Puntare sul gas resta una tattica dilatoria. Ma il ministro Calenda ci dice oggi, che il governo “vuole dare un ruolo sempre più centrale all’Italia come hub del gas”. Se può dare una mano nel settore del trasporto va anche bene, ma non per gli altri impieghi, che sappiamo sono in caduta libera da anni.

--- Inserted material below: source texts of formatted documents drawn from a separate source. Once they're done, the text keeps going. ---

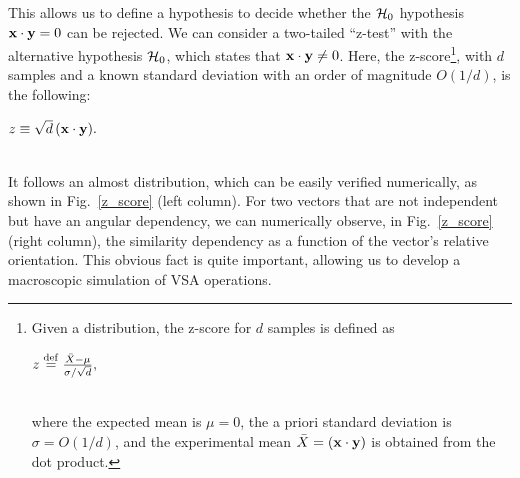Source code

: \documentclass[sn-mathphys]{sn-jnl}
\newcommand{\defq}{\stackrel {\rm def}{=}}
\newcommand{\eqline}[1]{~\vspace{0.1cm}\\\centerline{$#1$}\vspace{0.1cm}\\}
\begin{document}
This allows us to define a hypothesis to decide whether the ${\cal H}_0$ hypothesis ${\bf x} \cdot {\bf y} = 0$ can be rejected. We can consider a two-tailed ``z-test'' with the alternative hypothesis ${\cal H}_0$, which states that ${\bf x} \cdot {\bf y} \neq 0$. Here, the z-score\footnote{Given a distribution, the z-score for $d$ samples is defined as
\eqline{z \defq \frac{\bar{X} - \mu}{\sigma / \sqrt{d}},}
where the expected mean is $\mu = 0$, the a priori standard deviation is $\sigma = O(1/d)$, and the experimental mean $\bar{X} = ({\bf x} \cdot {\bf y})$ is obtained from the dot product.}, with $d$ samples and a known standard deviation with an order of magnitude $O(1/d)$, is the following:
\eqline{z \equiv \sqrt{d} \, ({\bf x} \cdot {\bf y}).}
It follows an almost distribution, which can be easily verified numerically, as shown in Fig.~\ref{z_score} (left column). For two vectors that are not independent but have an angular dependency, we can numerically observe, in Fig.~\ref{z_score} (right column), the similarity dependency as a function of the vector's relative orientation. This obvious fact is quite important, allowing us to develop a macroscopic simulation of VSA operations.
\end{document}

Non serve raccontarci che il gas è il rimedio al pericolo sanitario e climatico del carbone. La scusa non regge più. Il governo guardi invece all’Italia come ad un paese che deve innovare, fare ricerca e orientare la sua industria nella direzione di quello che dovremmo consumare e produrre tra 15 o 20 anni, sfruttando fonti veramente pulite e cambiando radicalmente il nostro mix energetico. E ricordiamoci pure che la generazione nazionale da rinnovabili in questa fase sta persino regredendo.

La nuova Strategia Energetica Nazionale, che Calenda presenterà in concomitanza con il G7 Energia ad aprile in Italia, parte con il piede sbagliato. Già si parla di nuove infrastrutture come gasdotti o rigassificatori per accogliere il gas dall’estero. Infrastrutture che per essere ammortizzate richiederanno decenni.

Eccola pronta allora un’altra ottima scusa per ritardare il taglio dei consumi energetici e gli investimenti in efficienza e rinnovabili.